Zeon Books is an imprint of Zardoz Books, who publish "Paperback, Pulp and Comic Collector". If you've ever read that magazine and revelled in the tacky interest of 40's and 50's paperbacks, you'll want to read THE MUSHROOM JUNGLE. If you want to know about English social life after the War, and how cheap it was, this is the book for you.
Publishing, like every other aspect of life, was controlled by shortages and rationing and in that era many small publishers sprang up to issue original paperbacks in the genres - Westerns, hard-boiled thrillers, pseudo- Tarzan adventures and Parisian smut. Sometimes they overlapped. From what Steve Holland writes, publisher and spiv were pretty well synonymous. The books were cheap-ish, printed on any quality paper, had garishly painted (and usually misleading) covers and sold in tens of thousands, yet almost no- one made any money out of them, authors least of all. Some authors got a living by writing every day and producing one or two books a week; others only produced one book a fortnight in their evenings after coming home from the day job. In some cases the day job was running the publishing and printing companies selling the books. This was the case with Stephen Frances, whose company sold the Hank Janson novels he wrote.
With so many of the paperbacks merging crime with sexuality, they were a likely target for the conservative backlash of the fifties, and some of Holland's best details are of the prosecutions of the Hank Janson books in 1954. The trial was a fix, and the appeal no better: Lord Goddard, presiding, called them "grossly and bestially obscene". This is a strange reference from a man who eighteen months before had sentenced Derek Bentley to death to induce an orgasm.

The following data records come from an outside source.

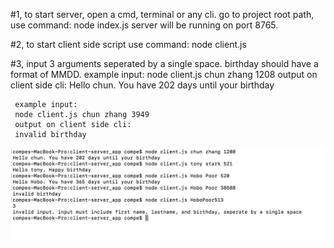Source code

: 
#1, to start server, open a cmd, terminal or any cli. 
     go to project root path, use command:
     node index.js
     server will be running on port 8765.
     
#2, to start client side script use command:
	 node client.js <your firstname> <your lastname> <birthday>

#3, input 3 arguments seperated by a single space.
	 birthday should have a format of MMDD.
	 example input:
	 node client.js chun zhang 1208
	 output on client side cli:
	 Hello chun. You have 202 days until your birthday

	 example input:
	 node client.js chun zhang 3949
	 output on client side cli:
	 invalid birthday
	 
![ScreenShot](/screenshot/screenshot.png)
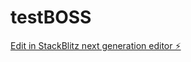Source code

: # testBOSS

[Edit in StackBlitz next generation editor ⚡️](https://stackblitz.com/~/github.com/darrenn2020/testBOSS)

Looking back, one of the great causes for despair about the post-war boom is that it resulted in no-one being discovered. Apart from some SF, it was all rubbish, unlike the U.S.A where people like Chester Himes, David Goodis and Jim Thompson all made their names in softback originals. I wish I knew why it did not happen here.
I suppose, though, that one author who does mention the pulps as an influence is Colin Wilson, and some of his crime novels such as THE KILLER explore the same depressing background of the post-war years.
I'm glad it's gone, but Steve Holland makes fascinating reading on that troubled era.